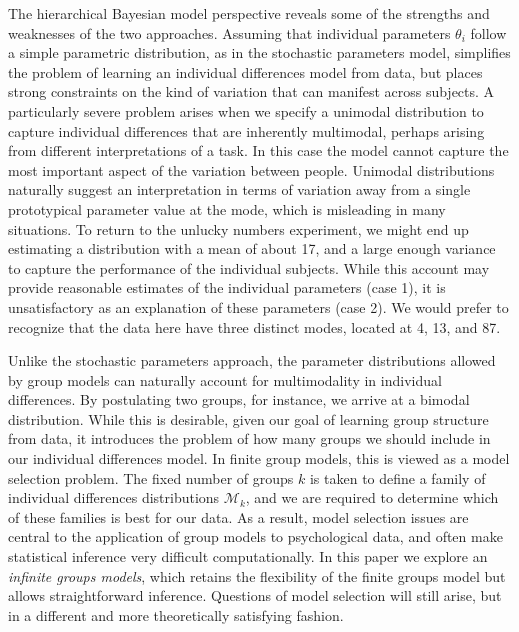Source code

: \documentclass[authoryear]{elsarticle}
\begin{document}
The hierarchical Bayesian model perspective reveals some of the strengths and
weaknesses of the two approaches. Assuming that individual parameters
$\theta_i$ follow a simple parametric distribution, as in the stochastic
parameters model, simplifies the problem of learning an individual differences
model from data, but places strong constraints on the kind of variation that
can manifest across subjects.  A particularly severe problem arises when we
specify a unimodal distribution to capture individual differences that are
inherently multimodal, perhaps arising from different interpretations of
a task. In this case the model cannot capture the most
important aspect of the variation between people. Unimodal distributions naturally suggest an interpretation
in terms of variation away from a single prototypical parameter value
at the mode, which is misleading in many situations. To return to
the unlucky numbers experiment, we might end up estimating a
distribution with a mean of about 17, and a large enough variance to
capture the performance of the individual subjects. While this account
may provide reasonable estimates of the individual parameters (case 1),
it is unsatisfactory as an explanation of these parameters (case 2).
We would prefer to recognize that
the data here have three distinct modes, located at 4, 13, and 87.

Unlike the stochastic parameters approach, the parameter distributions
allowed by group models can naturally account for multimodality in
individual differences. By postulating two groups, for instance, we arrive
at a bimodal distribution. While this is desirable, given our goal of learning
group structure from data, it introduces the problem of how many groups
we should include in our individual differences model. In finite group models,
this is viewed as a model selection problem. The fixed number of groups $k$ is taken
to define a family of individual differences distributions $\mathcal{M}_k$,
and we are required to determine which of these families is best for our data.
As a result, model selection issues are central to the application of group
models to psychological data, and often make statistical inference very
difficult computationally. In this paper we explore an {\it infinite groups models}, which retains
the flexibility of the finite groups model but allows straightforward inference.
Questions of model selection will still arise, but in a different and more theoretically
satisfying fashion.
\end{document}
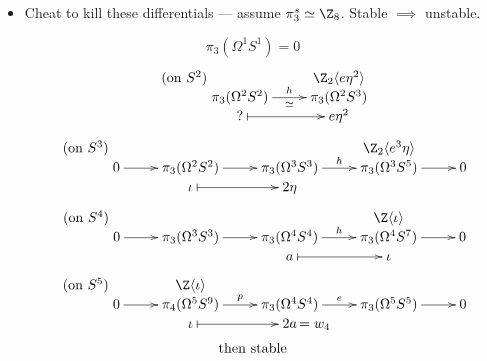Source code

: \documentclass[11pt]{article}
\begin{document}
\begin{talk}
\begin{itemize}\squishlist
\setlength{\parindent}{.25in}
\item Cheat to kill these differentials --- assume $\pi_3^s\simeq\Z_8$. Stable $\implies$ unstable.
\end{itemize}
\[\tag{on $S^1$}\pi_3({\Omega^1 S^1})=0\]
\[\tag{on $S^2$}\xymatrix@!R@R=-1mm{
&\Z_2\langle e\eta^2\rangle\\
\pi_3{(\Omega^2 S^2)}
\ar[r]^-{h}_-\simeq
&%
\pi_3(\Omega^2S^3)
\\%
?\ar@{|->}[r]
&%
e\eta^2%
}\]
\[\tag{on $S^3$}\xymatrix@!R@R=-1mm{
&&&\Z_2\langle e^3\eta\rangle&
\\%
0\ar[r]&\pi_3(\Omega^2S^2)\ar[r]&
\pi_3{(\Omega^3 S^3)}
\ar[r]^-{h}
&%
\pi_3(\Omega^3S^5)\ar[r]
&%
0%
\\%
&%
\iota\ar@{|->}[r]
&%
2\eta&%
}\]
\[\tag{on $S^4$}\xymatrix@!R@R=-1mm{
&&&\Z\langle \iota\rangle&
\\%
0\ar[r]&\pi_3(\Omega^3S^3)\ar[r]&
\pi_3{(\Omega^4 S^4)}
\ar[r]^-{h}
&%
\pi_3(\Omega^4S^7)\ar[r]
&%
0%
\\%
&&%
a\ar@{|->}[r]
&%
\iota&%
}\]
\[\tag{on $S^5$}\xymatrix@!R@R=-1mm{
&\Z\langle \iota\rangle&
\\%
0\ar[r]&\pi_4(\Omega^5S^9)\ar[r]^-{p}&
\pi_3{(\Omega^4 S^4)}
\ar[r]^-{e}
&%
\pi_3(\Omega^5S^5)\ar[r]
&%
0%
\\%
&%
\iota\ar@{|->}[r]
&%
2a\makebox[0cm][l]{\,$=w_4$}&%
}\]
\[\textup{then stable}\]
\end{talk}
\end{document}

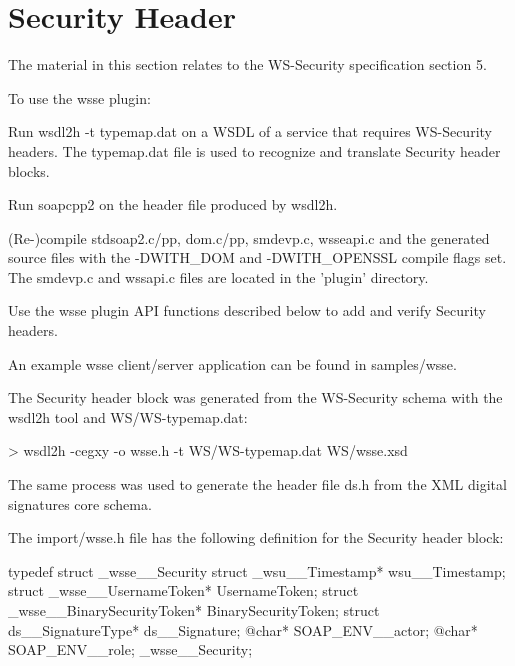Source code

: \hypertarget{wsse_wsse_5}{}\section{Security Header}\label{wsse_wsse_5}
The material in this section relates to the WS-\/Security specification section 5.

To use the wsse plugin:
\begin{DoxyEnumerate}
\item Run wsdl2h -\/t typemap.dat on a WSDL of a service that requires WS-\/Security headers. The typemap.dat file is used to recognize and translate Security header blocks.
\item Run soapcpp2 on the header file produced by wsdl2h.
\item (Re-\/)compile stdsoap2.c/pp, dom.c/pp, smdevp.c, wsseapi.c and the generated source files with the -\/DWITH\_\-DOM and -\/DWITH\_\-OPENSSL compile flags set. The smdevp.c and wssapi.c files are located in the 'plugin' directory.
\item Use the wsse plugin API functions described below to add and verify Security headers.
\end{DoxyEnumerate}

An example wsse client/server application can be found in samples/wsse.

The Security header block was generated from the WS-\/Security schema with the wsdl2h tool and WS/WS-\/typemap.dat:


\begin{DoxyCode}
    > wsdl2h -cegxy -o wsse.h -t WS/WS-typemap.dat WS/wsse.xsd
\end{DoxyCode}


The same process was used to generate the header file ds.h from the XML digital signatures core schema.

The import/wsse.h file has the following definition for the Security header block:


\begin{DoxyCode}
typedef struct _wsse__Security
{       struct _wsu__Timestamp*                 wsu__Timestamp;
        struct _wsse__UsernameToken*            UsernameToken;
        struct _wsse__BinarySecurityToken*      BinarySecurityToken;
        struct ds__SignatureType*               ds__Signature;
        @char*                                  SOAP_ENV__actor;
        @char*                                  SOAP_ENV__role;
} _wsse__Security;
\end{DoxyCode}


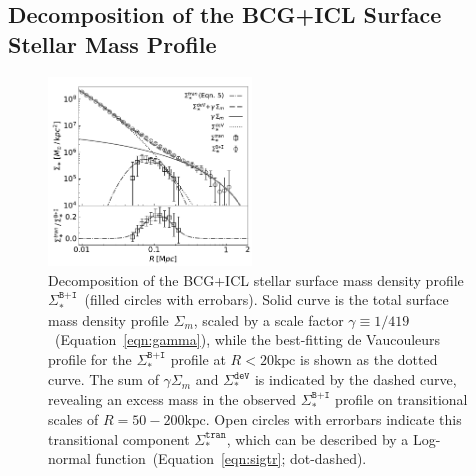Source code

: \documentclass[fleqn,usenatbib]{mnras}
\newcommand{\sigbi}{\Sigma_*^{\texttt{B+I}}}
\newcommand{\sigm}{\Sigma_m}
\newcommand{\sigdev}{\Sigma_*^{\texttt{deV}}}
\newcommand{\sigtr}{\Sigma_*^{\texttt{tran}}}
\newcommand{\kpc}{\mathrm{kpc}}
\newcommand\xkchen[1]{{\color{cyan} {#1}}}
\begin{document}
\subsection{Decomposition of the BCG+ICL Surface Stellar Mass Profile}
\label{subsec:decomposition}

\begin{figure}
    \includegraphics[width=0.48\textwidth]{fig/DM_Ng_compare.pdf}
    \caption{Decomposition of the BCG+ICL stellar surface mass density
    profile $\sigbi$~(filled circles with errobars). Solid curve is the
    total surface mass density profile $\sigm$, scaled by a scale factor
    $\gamma{\equiv}1/419$~(Equation~\ref{eqn:gamma}), while the
    best-fitting de Vaucouleurs profile for the $\sigbi$ profile at
    \xkchen{$R<20\kpc$} is shown as the dotted curve.  The sum of $\gamma\sigm$ and
    $\sigdev$ is indicated by the dashed curve, revealing an excess mass in
    the observed $\sigbi$ profile on transitional scales of
    $R{=}50{-}200\kpc$. Open circles with errorbars indicate this
    transitional component $\sigtr$, which can be described by a Log-normal
    function~(Equation~\ref{eqn:sigtr};
    dot-dashed).\label{fig:decomposition} }
\end{figure}
\end{document}
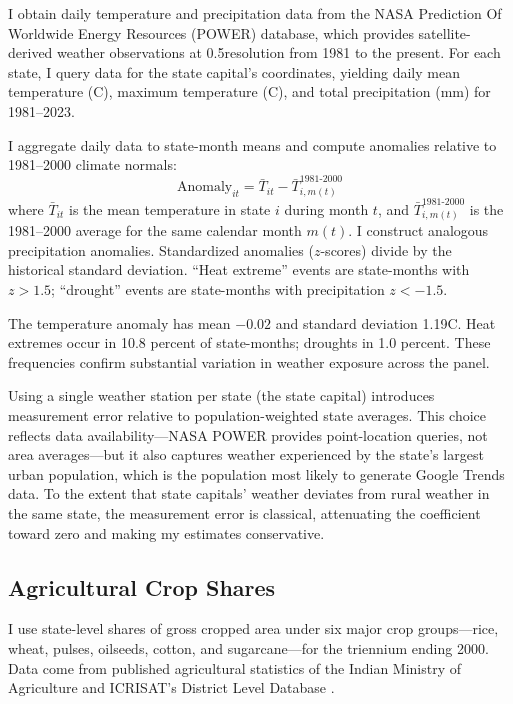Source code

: \documentclass[12pt]{article}
\begin{document}
I obtain daily temperature and precipitation data from the NASA Prediction Of Worldwide Energy Resources (POWER) database, which provides satellite-derived weather observations at 0.5\degree resolution from 1981 to the present. For each state, I query data for the state capital's coordinates, yielding daily mean temperature (\degree C), maximum temperature (\degree C), and total precipitation (mm) for 1981--2023.

I aggregate daily data to state-month means and compute anomalies relative to 1981--2000 climate normals:
\begin{equation}
\text{Anomaly}_{it} = \bar{T}_{it} - \bar{T}_{i,m(t)}^{1981\text{-}2000}
\end{equation}
where $\bar{T}_{it}$ is the mean temperature in state $i$ during month $t$, and $\bar{T}_{i,m(t)}^{1981\text{-}2000}$ is the 1981--2000 average for the same calendar month $m(t)$. I construct analogous precipitation anomalies. Standardized anomalies ($z$-scores) divide by the historical standard deviation. ``Heat extreme'' events are state-months with $z > 1.5$; ``drought'' events are state-months with precipitation $z < -1.5$.

The temperature anomaly has mean $-0.02$ and standard deviation 1.19\degree C. Heat extremes occur in 10.8 percent of state-months; droughts in 1.0 percent. These frequencies confirm substantial variation in weather exposure across the panel.

Using a single weather station per state (the state capital) introduces measurement error relative to population-weighted state averages. This choice reflects data availability---NASA POWER provides point-location queries, not area averages---but it also captures weather experienced by the state's largest urban population, which is the population most likely to generate Google Trends data. To the extent that state capitals' weather deviates from rural weather in the same state, the measurement error is classical, attenuating the coefficient toward zero and making my estimates conservative.

\subsection{Agricultural Crop Shares}

I use state-level shares of gross cropped area under six major crop groups---rice, wheat, pulses, oilseeds, cotton, and sugarcane---for the triennium ending 2000. Data come from published agricultural statistics of the Indian Ministry of Agriculture and ICRISAT's District Level Database \citep{icrisat2023}.
\end{document}
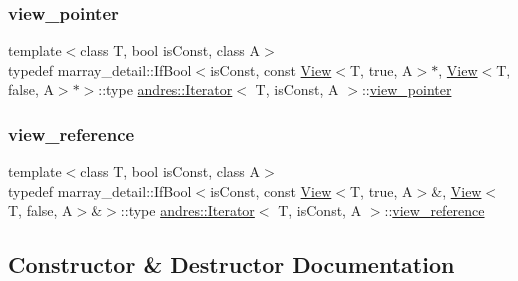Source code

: \mbox{\label{classandres_1_1Iterator_a937adfd36b5e7b01be53d16bd823af12}} 
\subsubsection{\texorpdfstring{view\+\_\+pointer}{view\_pointer}}
{\footnotesize\ttfamily template$<$class T, bool is\+Const, class A$>$ \\
typedef marray\+\_\+detail\+::\+If\+Bool$<$is\+Const, const \hyperlink{classandres_1_1View}{View}$<$T, true, A$>$$\ast$, \hyperlink{classandres_1_1View}{View}$<$T, false, A$>$$\ast$$>$\+::type \hyperlink{classandres_1_1Iterator}{andres\+::\+Iterator}$<$ T, is\+Const, A $>$\+::\hyperlink{classandres_1_1Iterator_a937adfd36b5e7b01be53d16bd823af12}{view\+\_\+pointer}}

\mbox{\label{classandres_1_1Iterator_aba3b6dd25a055f0aaa7a931657f86a89}} 
\subsubsection{\texorpdfstring{view\+\_\+reference}{view\_reference}}
{\footnotesize\ttfamily template$<$class T, bool is\+Const, class A$>$ \\
typedef marray\+\_\+detail\+::\+If\+Bool$<$is\+Const, const \hyperlink{classandres_1_1View}{View}$<$T, true, A$>$\&, \hyperlink{classandres_1_1View}{View}$<$T, false, A$>$\&$>$\+::type \hyperlink{classandres_1_1Iterator}{andres\+::\+Iterator}$<$ T, is\+Const, A $>$\+::\hyperlink{classandres_1_1Iterator_aba3b6dd25a055f0aaa7a931657f86a89}{view\+\_\+reference}}



\subsection{Constructor \& Destructor Documentation}
\mbox{\label{classandres_1_1Iterator_a6a97994e2999c992ed829b3da6c748bf}} 
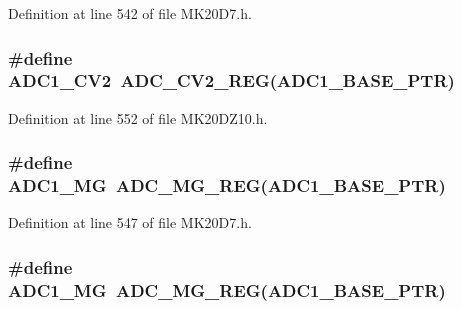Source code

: Definition at line 542 of file M\+K20\+D7.\+h.

\subsubsection[{\texorpdfstring{A\+D\+C1\+\_\+\+C\+V2}{ADC1_CV2}}]{\setlength{\rightskip}{0pt plus 5cm}\#define A\+D\+C1\+\_\+\+C\+V2~{\bf A\+D\+C\+\_\+\+C\+V2\+\_\+\+R\+EG}({\bf A\+D\+C1\+\_\+\+B\+A\+S\+E\+\_\+\+P\+TR})}\hypertarget{group___a_d_c___register___accessor___macros_gabdfdeb322df796f7476878fd3aad8e53}{}\label{group___a_d_c___register___accessor___macros_gabdfdeb322df796f7476878fd3aad8e53}


Definition at line 552 of file M\+K20\+D\+Z10.\+h.

\subsubsection[{\texorpdfstring{A\+D\+C1\+\_\+\+MG}{ADC1_MG}}]{\setlength{\rightskip}{0pt plus 5cm}\#define A\+D\+C1\+\_\+\+MG~{\bf A\+D\+C\+\_\+\+M\+G\+\_\+\+R\+EG}({\bf A\+D\+C1\+\_\+\+B\+A\+S\+E\+\_\+\+P\+TR})}\hypertarget{group___a_d_c___register___accessor___macros_ga96f53fc22e1488ac9acdbfb9f291dcff}{}\label{group___a_d_c___register___accessor___macros_ga96f53fc22e1488ac9acdbfb9f291dcff}


Definition at line 547 of file M\+K20\+D7.\+h.

\subsubsection[{\texorpdfstring{A\+D\+C1\+\_\+\+MG}{ADC1_MG}}]{\setlength{\rightskip}{0pt plus 5cm}\#define A\+D\+C1\+\_\+\+MG~{\bf A\+D\+C\+\_\+\+M\+G\+\_\+\+R\+EG}({\bf A\+D\+C1\+\_\+\+B\+A\+S\+E\+\_\+\+P\+TR})}\hypertarget{group___a_d_c___register___accessor___macros_ga96f53fc22e1488ac9acdbfb9f291dcff}{}\label{group___a_d_c___register___accessor___macros_ga96f53fc22e1488ac9acdbfb9f291dcff}


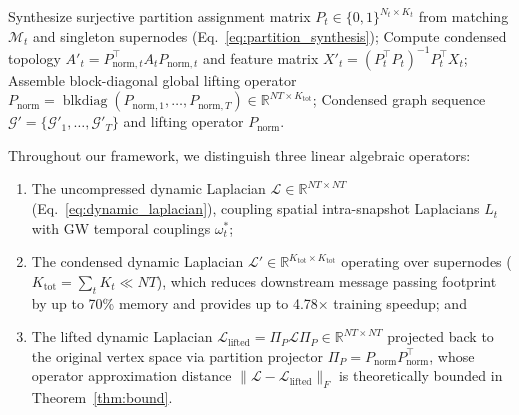 \documentclass[sigconf]{acmart}
\begin{document}
\begin{algorithm}[t]
\begin{algorithmic}[1]
    \STATE Synthesize surjective partition assignment matrix $P_t \in \{0, 1\}^{N_t \times K_t}$ from matching $\mathcal{M}_t$ and singleton supernodes (Eq.~\eqref{eq:partition_synthesis});
    \STATE Compute condensed topology $A'_t = P_{\text{norm}, t}^\top A_t P_{\text{norm}, t}$ and feature matrix $X'_t = (P_t^\top P_t)^{-1} P_t^\top X_t$;
\ENDFOR
\STATE Assemble block-diagonal global lifting operator $P_{\text{norm}} = \operatorname{blkdiag}(P_{\text{norm}, 1}, \dots, P_{\text{norm}, T}) \in \mathbb{R}^{NT \times K_{\text{tot}}}$;
\STATE \RETURN Condensed graph sequence $\mathcal{G}' = \{\mathcal{G}'_1, \dots, \mathcal{G}'_T\}$ and lifting operator $P_{\text{norm}}$.
\end{algorithmic}
\end{algorithm}

Throughout our framework, we distinguish three linear algebraic operators:
\begin{enumerate}
    \item The uncompressed dynamic Laplacian $\mathcal{L} \in \mathbb{R}^{NT \times NT}$ (Eq.~\eqref{eq:dynamic_laplacian}), coupling spatial intra-snapshot Laplacians $L_t$ with GW temporal couplings $\omega_t^*$;
    \item The condensed dynamic Laplacian $\mathcal{L}' \in \mathbb{R}^{K_{\text{tot}} \times K_{\text{tot}}}$ operating over supernodes ($K_{\text{tot}} = \sum_t K_t \ll NT$), which reduces downstream message passing footprint by up to 70\% memory and provides up to 4.78$\times$ training speedup; and
    \item The lifted dynamic Laplacian $\mathcal{L}_{\text{lifted}} = \Pi_P \mathcal{L} \Pi_P \in \mathbb{R}^{NT \times NT}$ projected back to the original vertex space via partition projector $\Pi_P = P_{\text{norm}} P_{\text{norm}}^\top$, whose operator approximation distance $\|\mathcal{L} - \mathcal{L}_{\text{lifted}}\|_F$ is theoretically bounded in Theorem~\ref{thm:bound}.
\end{enumerate}
\end{document}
════════════════════
## What you should do
The number alone is the answer: work out how many lines in the data contain "marray".

## Response to the task
2